Syria: Assad Regime's April Chemical Weapons Attack Was a War Crime, U.N. Says

The Syrian Government of Bashar al-Assad has carried out 20 separate chemical weapons attacks since March 2013 including the attacks on Khan Sheikhoun that killed dozens, the U.N. has said, decrying the April bombing as a war crime.

In a report by the international body's war crimes investigators, released Wednesday, the U.N. has said for the first time that it believes the Syrian regime in Damascus was behind the attacks with the deadly nerve agent sarin earlier this year in rebel-held Idlib province.

Read More: What is Sarin Gas, the Chemical Weapon That Has Killed Over 70 in Syria?

The U.N.'s finding that the attacks, which killed more than 80 civilians, most of them women and children, constitute a war crime has vindicated the U.S. and its allies. A U.S. intelligence report in the immediate aftermath of the attack indicated that the sarin gas was dropped on Khan Sheikhoun by Syrian government aircraft flying out of Shayrat Airfield.

On the basis of that intelligence and in response to the strikes, on April 6 President Donald Trump approved the launching of 59 cruise missiles targeting Syrian government military installations including the Shayrat Airfield.

A civil defence member breathes through an oxygen mask, after what rescue workers described as a suspected gas attack in the town of Khan Sheikhoun in rebel-held Idlib REUTERS/Ammar Abdullah

The international independent chemical weapons watchdog, the Organisation for Prohibition of Chemical Weapons (OPCW) said in April that it had incontrovertible proof that sarin gas or a similar substance had been released in the Syrian town. However, it is only now that the U.N. has said it believes the Assad regime was behind the attacks.

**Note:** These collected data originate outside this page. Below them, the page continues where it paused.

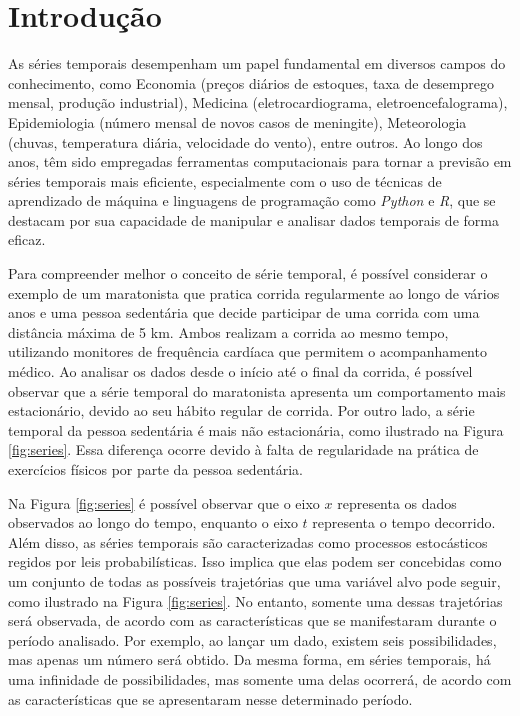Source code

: 



\section{Introdu{\c c}{\~a}o} \label{sec:int}


As séries temporais desempenham um papel fundamental em diversos campos do conhecimento, como Economia (preços diários de estoques, taxa de desemprego mensal, produção industrial), Medicina (eletrocardiograma, eletroencefalograma), Epidemiologia (número mensal de novos casos de meningite), Meteorologia (chuvas, temperatura diária, velocidade do vento), entre outros. Ao longo dos anos, têm sido empregadas ferramentas computacionais para tornar a previsão em séries temporais mais eficiente, especialmente com o uso de técnicas de aprendizado de máquina e linguagens de programação como \textit{Python} e \textit{R}, que se destacam por sua capacidade de manipular e analisar dados temporais de forma eficaz.

Para compreender melhor o conceito de série temporal, é possível considerar o exemplo de um maratonista que pratica corrida regularmente ao longo de vários anos e uma pessoa sedentária que decide participar de uma corrida com uma distância máxima de 5 km. Ambos realizam a corrida ao mesmo tempo, utilizando monitores de frequência cardíaca que permitem o acompanhamento médico. Ao analisar os dados desde o início até o final da corrida, é possível observar que a série temporal do maratonista apresenta um comportamento mais estacionário, devido ao seu hábito regular de corrida. Por outro lado, a série temporal da pessoa sedentária é mais não estacionária, como ilustrado na Figura \ref{fig:series}. Essa diferença ocorre devido à falta de regularidade na prática de exercícios físicos por parte da pessoa sedentária.


Na Figura \ref{fig:series} é possível observar que o eixo $x$ representa os dados observados ao longo do tempo, enquanto o eixo $t$ representa o tempo decorrido. Além disso, as séries temporais são caracterizadas como processos estocásticos regidos por leis probabilísticas. Isso implica que elas podem ser concebidas como um conjunto de todas as possíveis trajetórias que uma variável alvo pode seguir, como ilustrado na Figura \ref{fig:series}. No entanto, somente uma dessas trajetórias será observada, de acordo com as características que se manifestaram durante o período analisado. Por exemplo, ao lançar um dado, existem seis possibilidades, mas apenas um número será obtido. Da mesma forma, em séries temporais, há uma infinidade de possibilidades, mas somente uma delas ocorrerá, de acordo com as características que se apresentaram nesse determinado período.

"Government forces continued the pattern of using chemical weapons against civilians in opposition-held areas. In the gravest incident, the Syrian air force used sarin in Khan Sheikhoun, Idlib, killing dozens, the majority of whom were women and children," the report said.

"Syrian forces attacked Khan Sheikhoun with a sarin bomb at approximately 6:45 a.m. on 4 April, constituting the war crimes of using chemical weapons and indiscriminate attacks in a civilian inhabited area," it added.

The U.N. inspectors said they had documented 25 chemical weapons attacks over the course of the civil war in Syria. Seven were carried out over the period surrounding the Khan Sheikhoun bombing from March to July of this year. The investigators are yet to identify who carried out five earlier attacks.

President Assad has repeatedly denied using chemical weapons against his own people. In an interview with AFP, Assad said his forces could not have been responsible for the strikes because his regime in Damascus had given up all its chemical weapons.

The Syrian leader was referring to a 2014 deal in which his government agreed to surrender stockpiles of chemical weapons to U.N. inspectors. The arrangement was brokered by Russia after 1,300 people were killed in the Damascus suburb of Ghouta in a separate sarin gas attack.

The U.N. has now said the Syrian government has contravened the 2013 resolution that established the deal. Its investigators have also refuted claims that Syrian forces hit a rebel depot containing sarin gas, dispersing it accidentally during the Khan Sheikhoun attacks.